A value-based interview, therefore, will seek to establish whether your own ‘values’ coincide with those of the employer – and those who work there. The vast majority of organisations now tend to focus not so much on your ability to out-sell your competitors (internal and external), but more on how you might fit – and contribute – as an individual; or how your perceived behaviour might impact on others with whom you work or have contact. Consequently, the ‘Value-based interview’ is increasingly common and you should prepare accordingly.
Oscar Wilde once famously described a cynic as being “someone who knows the price of everything, and the value of nothing.” Wise words which, these days, (if you were being particularly vindictive) might be applied equally to the advertising or marketing sectors. However, these days companies and organisations are increasingly interested in your personal values – and how they may influence others.
Our values in life are formed first as children when we might expect to adhere to the general values of our parents. Then, as we grow older, we form our own values, often based on our specific life experiences - some of which may even run counter to those of our parents. However, they remain our values, we hold them dear and, most important, will direct our behaviour.

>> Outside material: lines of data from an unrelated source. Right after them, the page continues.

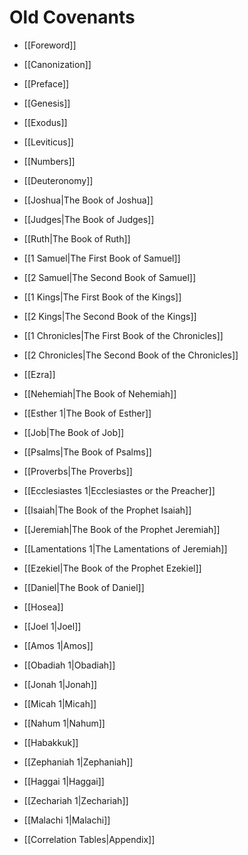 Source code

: # Old Covenants

- [[Foreword]]
- [[Canonization]]
- [[Preface]]

- [[Genesis]]
- [[Exodus]]
- [[Leviticus]]
- [[Numbers]]
- [[Deuteronomy]]
- [[Joshua|The Book of Joshua]]
- [[Judges|The Book of Judges]]
- [[Ruth|The Book of Ruth]]
- [[1 Samuel|The First Book of Samuel]]
- [[2 Samuel|The Second Book of Samuel]]
- [[1 Kings|The First Book of the Kings]]
- [[2 Kings|The Second Book of the Kings]]
- [[1 Chronicles|The First Book of the Chronicles]]
- [[2 Chronicles|The Second Book of the Chronicles]]
- [[Ezra]]
- [[Nehemiah|The Book of Nehemiah]]
- [[Esther 1|The Book of Esther]]
- [[Job|The Book of Job]]
- [[Psalms|The Book of Psalms]]
- [[Proverbs|The Proverbs]]
- [[Ecclesiastes 1|Ecclesiastes or the Preacher]]
- [[Isaiah|The Book of the Prophet Isaiah]]
- [[Jeremiah|The Book of the Prophet Jeremiah]]
- [[Lamentations 1|The Lamentations of Jeremiah]]
- [[Ezekiel|The Book of the Prophet Ezekiel]]
- [[Daniel|The Book of Daniel]]
- [[Hosea]]
- [[Joel 1|Joel]]
- [[Amos 1|Amos]]
- [[Obadiah 1|Obadiah]]
- [[Jonah 1|Jonah]]
- [[Micah 1|Micah]]
- [[Nahum 1|Nahum]]
- [[Habakkuk]]
- [[Zephaniah 1|Zephaniah]]
- [[Haggai 1|Haggai]]
- [[Zechariah 1|Zechariah]]
- [[Malachi 1|Malachi]]

- [[Correlation Tables|Appendix]]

A value-based interview, therefore, will seek to establish whether your own ‘values’ coincide with those of the employer – and those who work there. The vast majority of organisations now tend to focus not so much on your ability to out-sell your competitors (internal and external), but more on how you might fit – and contribute – as an individual; or how your perceived behaviour might impact on others with whom you work or have contact. Consequently, the ‘Value-based interview’ is increasingly common, and you should prepare accordingly.
A value-based interview (vbi) sets a benchmark that’s so much higher than a straightforward competency-based one. The ‘cbi’ will investigate – often quite thoroughly – your past experiences and achievements as they relate to a specific role, whereas the vbi will investigate – equally thoroughly – you as a person. Ouch! But then totally understandable when you consider the criteria.
Just as people buy from people, so people have to work with people. The past 18 months has seen much of that face-to-face engagement eroded as we all experienced the effects of the pandemic, but then the values by which you live can be evidenced on a Zoom call. Why not?
The values we hold – whether they be: kindness to others; empathy (with their problems or issues); reliability; honesty; willingness to try new methods; calmness – can often point to one attribute: leadership. And being able to voice this fact as a basic principle during interview could be very powerful.
Like any interview a vbi calls for extensive preparation (what, exactly, are they looking for?), even to the point of identifying the credo by which they operate, which may include many aspects, from a moral code (oh yes) to basic beliefs. Consequently, knowing what these are before you even apply for the role allows you to become comfortable with it and the prospect of working for them.
If you know anyone within the company or organisation, it will do no harm to gently pick their brains over a coffee before the interview, and so prepare yourself for the interview itself. Establish how long the interview is likely to take: 30 minutes is fine; 90 minutes, however, can be something of a marathon and calls for much greater preparation. Again, if you can, speak to past interviewees (successful or otherwise – it doesn’t matter).
Finally, prepare for the “Tell me about a time when…” question. The forms these questions can take are limitless, but imagine answering, for example: “Tell me about a time when you gained the all-round acclamation of your team for how you handled a difficult situation.” You’d want to focus straight away on the personal values you brought to bear in addressing that issue, and how they led you to success. The more you can ‘answer’ these sort of questions in your mind beforehand, the easier you will find it to tackle the same sort of question at interview. Know. Your. Subject.
- The value-based interview (vbi) shares many of the characteristics of a competency-based one; “Tell me about a time when….”
- A vbi is potentially much more incisive, asking you to, essentially, ‘bare your soul’ to the interviewer.
- Your ability to succeed by ‘flexing your muscles’ is far less important than your ability to empathise and engage with your co-workers. And your interviewer.
- The vbi offers you the opportunity to demonstrate fully just how your (proven) values – as someone who can be trusted to perform either as a team member or leader – will coincide with their own established norms.